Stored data

◇ ◇ ◇ ◇

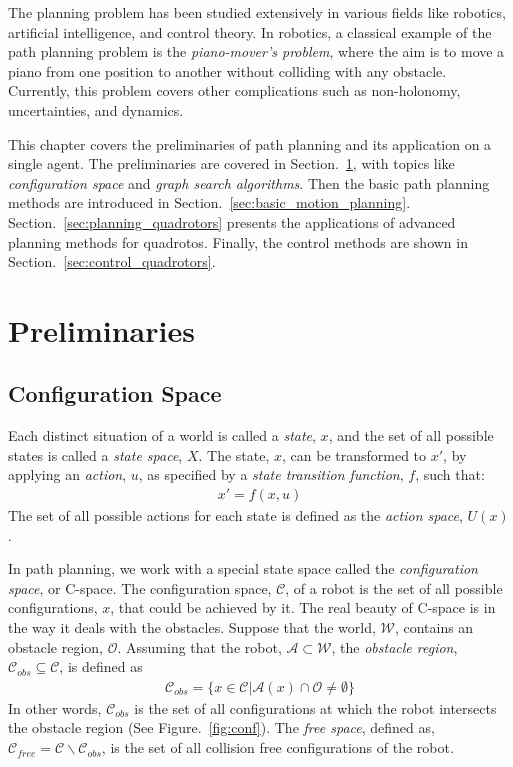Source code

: The planning problem has been studied extensively in various fields like robotics, artificial intelligence, and control theory. In robotics, a classical example of the path planning problem is the \textit{piano-mover's problem}, where the aim is to move a piano from one position to another without colliding with any obstacle. Currently, this problem covers other complications such as non-holonomy, uncertainties, and dynamics.

This chapter covers the preliminaries of path planning and its application on a single agent. The preliminaries are covered in Section.~\ref{sec:prelims}, with topics like \textit{configuration space} and \textit{graph search algorithms}. Then the basic path planning methods are introduced in Section.~\ref{sec:basic_motion_planning}. Section.~\ref{sec:planning_quadrotors} presents the applications of advanced planning methods for quadrotos. Finally, the control methods are shown in Section.~\ref{sec:control_quadrotors}.
\section{Preliminaries}
\label{sec:prelims}
\subsection{Configuration Space}
\label{sec:config_space}
Each distinct situation of a world is called a \textit{state}, $x$, and the set of all possible states is called a \textit{state space}, $X$. The state, $x$, can be transformed to $x'$, by applying an \textit{action}, $u$, as specified by a \textit{state transition function}, $f$, such that:
\begin{align}
	x' = f(x,u)
\end{align}
The set of all possible actions for each state is defined as the \textit{action space}, $U(x)$.

In path planning, we work with a special state space called the \textit{configuration space}, or C-space. The configuration space, $\mathcal{C}$, of a robot is the set of all possible configurations, $x$, that could be achieved by it. The real beauty of C-space is in the way it deals with the obstacles. Suppose that the world, $\mathcal{W}$, contains an obstacle region, $\mathcal{O}$. Assuming that the robot, $\mathcal{A}\subset\mathcal{W}$, the \textit{obstacle region}, $\mathcal{C}_{obs}\subseteq\mathcal{C}$, is defined as
\begin{align}
	\mathcal{C}_{obs} = \{x\in\mathcal{C} | \mathcal{A}(x)\cap\mathcal{O}\neq\emptyset\}
\end{align}
In other words, $\mathcal{C}_{obs}$ is the set of all configurations at which the robot intersects the obstacle region (See Figure.~\ref{fig:conf}). The \textit{free space}, defined as, $\mathcal{C}_{free} = \mathcal{C} \backslash  \mathcal{C}_{obs}$, is the set of all collision free configurations of the robot.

◇ ◇ ◇ ◇

● **Task to complete**
The answer should consist of all lines from the records above that hold the word "such".

● **Response below**
: The planning problem has been studied extensively in various fields like robotics, artificial intelligence, and control theory. In robotics, a classical example of the path planning problem is the \textit{piano-mover's problem}, where the aim is to move a piano from one position to another without colliding with any obstacle. Currently, this problem covers other complications such as non-holonomy, uncertainties, and dynamics.
Each distinct situation of a world is called a \textit{state}, $x$, and the set of all possible states is called a \textit{state space}, $X$. The state, $x$, can be transformed to $x'$, by applying an \textit{action}, $u$, as specified by a \textit{state transition function}, $f$, such that:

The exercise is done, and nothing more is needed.